Records from a collection

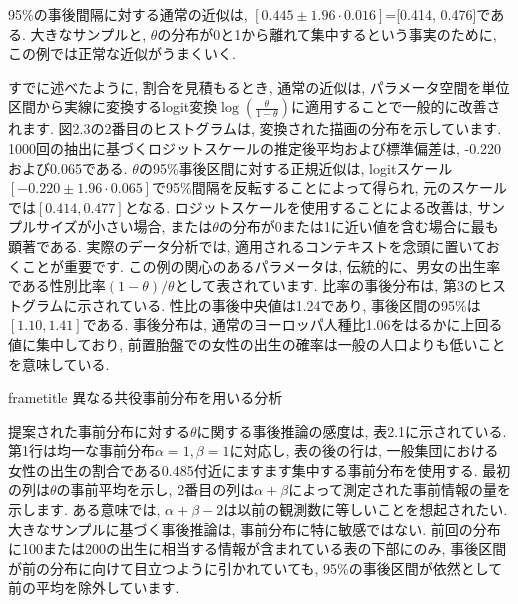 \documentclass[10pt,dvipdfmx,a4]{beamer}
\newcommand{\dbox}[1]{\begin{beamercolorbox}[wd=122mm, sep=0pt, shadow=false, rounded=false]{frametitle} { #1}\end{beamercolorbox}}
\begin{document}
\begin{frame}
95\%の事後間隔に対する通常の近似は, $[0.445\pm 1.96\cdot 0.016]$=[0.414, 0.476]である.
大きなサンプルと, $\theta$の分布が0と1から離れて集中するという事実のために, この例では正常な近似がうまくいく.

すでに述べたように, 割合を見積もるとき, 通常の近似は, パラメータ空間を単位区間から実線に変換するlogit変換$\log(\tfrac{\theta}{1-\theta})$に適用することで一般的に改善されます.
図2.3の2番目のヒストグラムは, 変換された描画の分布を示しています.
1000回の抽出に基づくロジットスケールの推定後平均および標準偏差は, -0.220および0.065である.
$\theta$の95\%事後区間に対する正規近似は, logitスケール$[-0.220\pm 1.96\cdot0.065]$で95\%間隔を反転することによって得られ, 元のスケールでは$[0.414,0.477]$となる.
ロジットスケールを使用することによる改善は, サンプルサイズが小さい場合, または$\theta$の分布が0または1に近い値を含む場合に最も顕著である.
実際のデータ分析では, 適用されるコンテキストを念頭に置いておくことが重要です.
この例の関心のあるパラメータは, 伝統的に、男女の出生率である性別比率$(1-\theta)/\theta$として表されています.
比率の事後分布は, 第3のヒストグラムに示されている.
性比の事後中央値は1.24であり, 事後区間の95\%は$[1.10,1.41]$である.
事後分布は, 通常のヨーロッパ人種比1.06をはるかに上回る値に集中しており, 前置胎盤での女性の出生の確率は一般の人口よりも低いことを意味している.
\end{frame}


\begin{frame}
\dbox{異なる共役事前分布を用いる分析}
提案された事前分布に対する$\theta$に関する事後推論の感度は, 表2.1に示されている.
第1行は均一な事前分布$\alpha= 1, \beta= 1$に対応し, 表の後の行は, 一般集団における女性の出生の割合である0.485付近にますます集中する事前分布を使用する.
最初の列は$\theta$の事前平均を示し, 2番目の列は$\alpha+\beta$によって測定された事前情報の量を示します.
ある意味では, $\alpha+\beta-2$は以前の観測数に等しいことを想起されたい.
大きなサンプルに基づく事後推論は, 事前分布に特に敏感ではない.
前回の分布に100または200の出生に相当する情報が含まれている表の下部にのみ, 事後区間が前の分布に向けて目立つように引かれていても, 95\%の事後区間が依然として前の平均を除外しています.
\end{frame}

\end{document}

Problem details
Count the lines in the records above that hold the word "begin", and give only that number.

Output of the task
4